Source data
▼
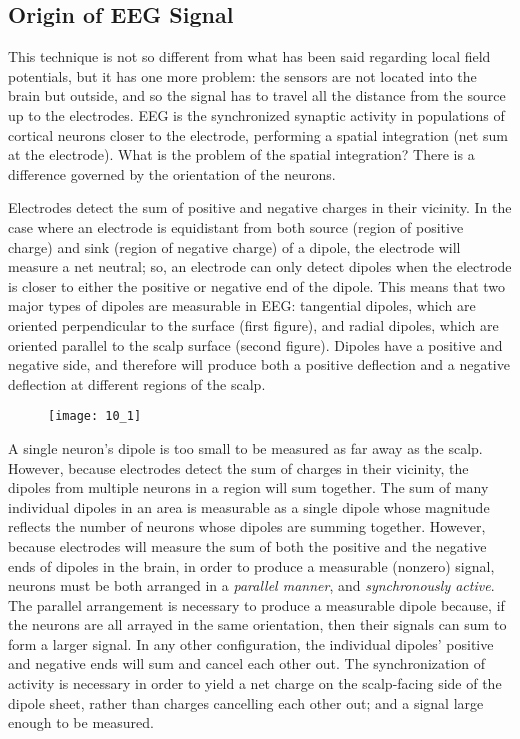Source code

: \subsection{Origin of EEG Signal}
This technique is not so different from what has been said regarding local field potentials, but it has one more problem: the sensors 
are not located into the brain but outside, and so the signal has to travel all the distance from the source up to the electrodes.
EEG is the synchronized synaptic activity in populations of cortical neurons closer to the electrode, performing a spatial integration 
(net sum at the electrode).
What is the problem of the spatial integration? There is a difference governed by the orientation of the neurons.
\par\medskip
Electrodes detect the sum of positive and negative charges in their vicinity. In the case where an electrode is equidistant from
both source (region of positive charge) and sink (region of negative charge) of a dipole, the electrode will measure a net
neutral; so, an electrode can only detect dipoles when the electrode is closer to either the positive or negative end of the dipole. 
This means that two major types of dipoles are measurable in EEG: tangential dipoles, which are oriented perpendicular to
the surface (first figure), and radial dipoles, which are oriented parallel to the scalp surface (second figure). Dipoles have a 
positive and negative side, and therefore will produce both a positive deflection and a negative deflection at different regions of the scalp.
\begin{figure}[H]
    \texttt{[image: 10\_1]}
    \centering
\end{figure}
A single neuron's dipole is too small to be measured as far away as the scalp. However, because electrodes detect the sum of charges
in their vicinity, the dipoles from multiple neurons in a region will sum together. The sum of many individual dipoles in an area is
measurable as a single dipole whose magnitude reflects the number of neurons whose dipoles are summing together. However, because electrodes 
will measure the sum of both the positive and the negative ends of dipoles in the brain, in order to produce a measurable (nonzero) signal, 
neurons must be both arranged in a \textit{parallel manner}, and \textit{synchronously active}. The parallel arrangement is necessary to produce a measurable 
dipole because, if the neurons are all arrayed in the same orientation, then their signals can sum to form a larger signal. 
In any other configuration, the individual dipoles' positive and negative ends will sum and cancel each other out. The synchronization 
of activity is necessary in order to yield a net charge on the scalp-facing side of the dipole sheet, rather than charges cancelling each other out; 
and a signal large enough to be measured.

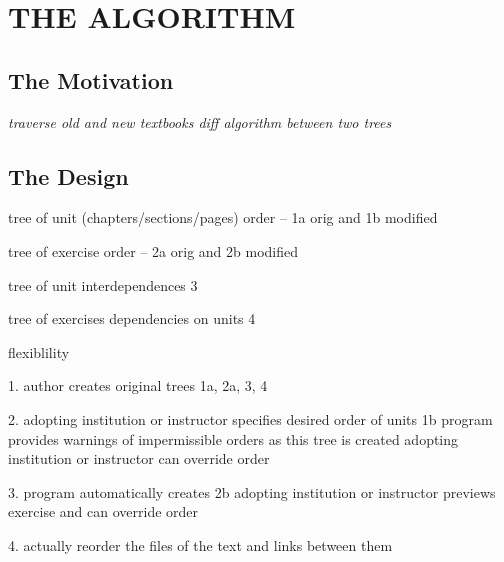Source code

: %
%
%
%


\chapter{THE ALGORITHM}

\section{The Motivation}

\textit{traverse old and new textbooks
diff algorithm between two trees}

\cite{bile}
\cite{tsur}
\cite{react-reconcile}

\section{The Design}

tree of unit (chapters/sections/pages) order -- 1a orig and 1b modified

tree of exercise order -- 2a orig and 2b modified

tree of unit interdependences 3

tree of exercises dependencies on units 4

flexiblility 

1. author creates original trees 1a, 2a, 3, 4

2. adopting institution or instructor specifies desired order of units 1b \newline
   program provides warnings of impermissible orders as this tree is created \newline
   adopting institution or instructor can override order
   
3. program automatically creates 2b \newline
   adopting institution or instructor previews exercise and can override order
   
4. actually reorder the files of the text and links between them

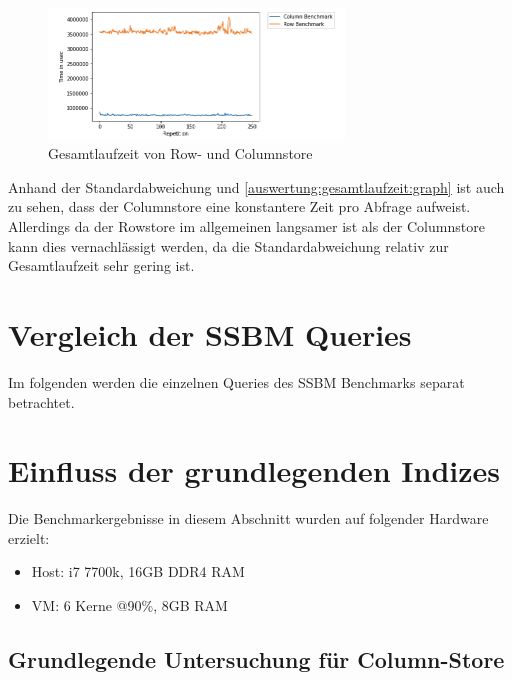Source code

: \begin{figure}[H]
	\centering
	\includegraphics[width=0.7\textwidth]{images/performanceentwicklung.png}
	\caption{Gesamtlaufzeit von Row- und Columnstore}\label{auswertung:gesamtlaufzeit:graph}
\end{figure}
Anhand der Standardabweichung und \autoref{auswertung:gesamtlaufzeit:graph} ist auch zu sehen, dass der Columnstore
eine konstantere Zeit pro Abfrage aufweist.
Allerdings da der Rowstore im allgemeinen langsamer ist als der Columnstore
kann dies vernachlässigt werden, da die Standardabweichung relativ zur
Gesamtlaufzeit sehr gering ist.

\section{Vergleich der SSBM Queries}\label{auswertung:queries}

Im folgenden werden die einzelnen Queries des SSBM Benchmarks separat betrachtet.


\newpage
\section{Einfluss der grundlegenden Indizes}\label{auswertung:basic_indizes}
Die Benchmarkergebnisse in diesem Abschnitt wurden auf folgender Hardware erzielt:
\begin{itemize}
    \item Host: i7 7700k, 16GB DDR4 RAM
    \item VM: 6 Kerne @90\%, 8GB RAM
\end{itemize}

\subsection{Grundlegende Untersuchung für Column-Store}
▲
> [Activity]:
Restate the records above word for word, without the pictures.

> [Result of this exercise]:
Source code

: \subsection{Origin of EEG Signal}
This technique is not so different from what has been said regarding local field potentials, but it has one more problem: the sensors 
are not located into the brain but outside, and so the signal has to travel all the distance from the source up to the electrodes.
EEG is the synchronized synaptic activity in populations of cortical neurons closer to the electrode, performing a spatial integration 
(net sum at the electrode).
What is the problem of the spatial integration? There is a difference governed by the orientation of the neurons.
\par\medskip
Electrodes detect the sum of positive and negative charges in their vicinity. In the case where an electrode is equidistant from
both source (region of positive charge) and sink (region of negative charge) of a dipole, the electrode will measure a net
neutral; so, an electrode can only detect dipoles when the electrode is closer to either the positive or negative end of the dipole. 
This means that two major types of dipoles are measurable in EEG: tangential dipoles, which are oriented perpendicular to
the surface (first figure), and radial dipoles, which are oriented parallel to the scalp surface (second figure). Dipoles have a 
positive and negative side, and therefore will produce both a positive deflection and a negative deflection at different regions of the scalp.
\begin{figure}[H]
    \texttt{[image: 10\_1]}
    \centering
\end{figure}
A single neuron's dipole is too small to be measured as far away as the scalp. However, because electrodes detect the sum of charges
in their vicinity, the dipoles from multiple neurons in a region will sum together. The sum of many individual dipoles in an area is
measurable as a single dipole whose magnitude reflects the number of neurons whose dipoles are summing together. However, because electrodes 
will measure the sum of both the positive and the negative ends of dipoles in the brain, in order to produce a measurable (nonzero) signal, 
neurons must be both arranged in a \textit{parallel manner}, and \textit{synchronously active}. The parallel arrangement is necessary to produce a measurable 
dipole because, if the neurons are all arrayed in the same orientation, then their signals can sum to form a larger signal. 
In any other configuration, the individual dipoles' positive and negative ends will sum and cancel each other out. The synchronization 
of activity is necessary in order to yield a net charge on the scalp-facing side of the dipole sheet, rather than charges cancelling each other out; 
and a signal large enough to be measured.

Source code

: %
%
%
%


\chapter{THE ALGORITHM}

\section{The Motivation}

\textit{traverse old and new textbooks
diff algorithm between two trees}

\cite{bile}
\cite{tsur}
\cite{react-reconcile}

\section{The Design}

tree of unit (chapters/sections/pages) order -- 1a orig and 1b modified

tree of exercise order -- 2a orig and 2b modified

tree of unit interdependences 3

tree of exercises dependencies on units 4

flexiblility 

1. author creates original trees 1a, 2a, 3, 4

2. adopting institution or instructor specifies desired order of units 1b \newline
   program provides warnings of impermissible orders as this tree is created \newline
   adopting institution or instructor can override order
   
3. program automatically creates 2b \newline
   adopting institution or instructor previews exercise and can override order
   
4. actually reorder the files of the text and links between them

Source code

: \begin{figure}[H]
	\centering
	\includegraphics[width=0.7\textwidth]{images/performanceentwicklung.png}
	\caption{Gesamtlaufzeit von Row- und Columnstore}\label{auswertung:gesamtlaufzeit:graph}
\end{figure}
Anhand der Standardabweichung und \autoref{auswertung:gesamtlaufzeit:graph} ist auch zu sehen, dass der Columnstore
eine konstantere Zeit pro Abfrage aufweist.
Allerdings da der Rowstore im allgemeinen langsamer ist als der Columnstore
kann dies vernachlässigt werden, da die Standardabweichung relativ zur
Gesamtlaufzeit sehr gering ist.

\section{Vergleich der SSBM Queries}\label{auswertung:queries}

Im folgenden werden die einzelnen Queries des SSBM Benchmarks separat betrachtet.


\newpage
\section{Einfluss der grundlegenden Indizes}\label{auswertung:basic_indizes}
Die Benchmarkergebnisse in diesem Abschnitt wurden auf folgender Hardware erzielt:
\begin{itemize}
    \item Host: i7 7700k, 16GB DDR4 RAM
    \item VM: 6 Kerne @90\%, 8GB RAM
\end{itemize}

\subsection{Grundlegende Untersuchung für Column-Store}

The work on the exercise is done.